Paul Popham, president of Gay Men’s Health Crisis, moved uncomfortably in his chair when he heard the enthusiastic support for antibody testing. The antibody assay, he knew, could be used in effect as a blood test for sexual orientation. He thought about the new estimates that the typical AIDS patient needed $100,000 in medical care, and wondered what insurers might do once they got this test. “If the insurance industry can find relief from these enormous expenditures, it will,” Popham said, voicing concern that no gay man would be able to get an insurance policy once the test became available.
Other gay leaders cited concerns with employment and confidentiality. If test results were easily accessible, people with antibodies could be subject to a wide array of discriminatory moves. Already, the
New York Native
had written a story predicting that people with positive antibody tests might at some point be ordered to report to quarantine camps.
Either the Food and Drug Administration or the National Institutes of Health could have allayed such fears had they simply announced that test results were subject to federal confidentiality guidelines, such as those used routinely in other federal health projects that involve such sensitive personal matters as alcoholism and drug abuse. The mechanism for granting confidentiality was already in place; it could be enacted with the stroke of a pen.
Federal health officials were reluctant to take this act, fearing it would be viewed as coddling homosexuals at a time when the election-minded administration was taking a more forthright anti-gay stance. For public consumption at the New York meeting, however, the agencies maintained that such a federal move would be “too restrictive,” and that gays should lobby each institution administering the test to issue such assurances. The suggestion brought loud guffaws from the audience.
“Why burden the community with that?” asked Rodger McFarlane, GMHC executive director. “The feds should require uniform statements of confidentiality.” Without such guidelines, McFarlane added, he would suggest that gay men not participate in AIDS research involving the antibody test.
Cooperation remained the trump card that gay community leaders held in negotiations with the federal government. For the past three years, the gay community had provided some of the most helpful study subjects in the history of medical science. Virtually everything the federal researchers understood about AIDS epidemiology stemmed from this unprecedented cooperation. The gay community’s good faith, however, was running short, given the lack of reciprocation on the part of the federal health establishment.

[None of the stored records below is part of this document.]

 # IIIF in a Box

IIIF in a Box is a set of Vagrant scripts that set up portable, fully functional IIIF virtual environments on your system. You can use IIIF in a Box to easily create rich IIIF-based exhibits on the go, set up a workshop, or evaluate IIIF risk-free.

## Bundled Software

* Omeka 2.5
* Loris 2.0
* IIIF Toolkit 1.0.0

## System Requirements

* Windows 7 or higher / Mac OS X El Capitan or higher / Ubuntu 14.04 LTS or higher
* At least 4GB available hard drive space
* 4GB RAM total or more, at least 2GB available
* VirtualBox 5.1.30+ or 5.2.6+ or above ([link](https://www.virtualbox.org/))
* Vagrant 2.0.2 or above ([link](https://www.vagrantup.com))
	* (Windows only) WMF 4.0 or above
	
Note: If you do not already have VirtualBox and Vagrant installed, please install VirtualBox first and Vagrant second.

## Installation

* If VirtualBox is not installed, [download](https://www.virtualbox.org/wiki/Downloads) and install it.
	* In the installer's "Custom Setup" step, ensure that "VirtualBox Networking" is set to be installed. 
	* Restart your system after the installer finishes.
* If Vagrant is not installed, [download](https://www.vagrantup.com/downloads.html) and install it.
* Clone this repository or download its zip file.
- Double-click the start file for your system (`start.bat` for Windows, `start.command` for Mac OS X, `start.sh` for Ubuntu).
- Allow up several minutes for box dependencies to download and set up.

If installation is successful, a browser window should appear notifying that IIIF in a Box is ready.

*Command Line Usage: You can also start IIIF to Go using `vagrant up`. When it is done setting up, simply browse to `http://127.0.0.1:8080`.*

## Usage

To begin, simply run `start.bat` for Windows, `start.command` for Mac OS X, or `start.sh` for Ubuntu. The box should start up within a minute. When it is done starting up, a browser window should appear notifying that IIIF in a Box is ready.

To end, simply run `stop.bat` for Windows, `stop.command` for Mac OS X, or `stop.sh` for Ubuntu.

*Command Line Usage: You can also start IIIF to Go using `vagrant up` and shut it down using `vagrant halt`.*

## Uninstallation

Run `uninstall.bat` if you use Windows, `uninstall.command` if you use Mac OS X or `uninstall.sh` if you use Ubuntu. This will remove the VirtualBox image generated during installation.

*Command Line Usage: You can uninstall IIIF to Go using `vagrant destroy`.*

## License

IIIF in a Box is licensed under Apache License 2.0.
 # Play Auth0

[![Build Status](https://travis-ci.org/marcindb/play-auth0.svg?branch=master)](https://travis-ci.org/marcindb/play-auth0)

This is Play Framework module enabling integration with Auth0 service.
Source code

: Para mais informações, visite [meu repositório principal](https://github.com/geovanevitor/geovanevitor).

Already there was difficulty enlisting volunteers for a NIAID study of San Francisco gay men by University of California researchers because it involved antibody testing. The threat of noncooperation was the only leverage gays had in the debate. Federal officials were sufficiently uneasy at the end of the New York City meeting that they pledged to listen to more “community input” on the issue before making any final policy determination.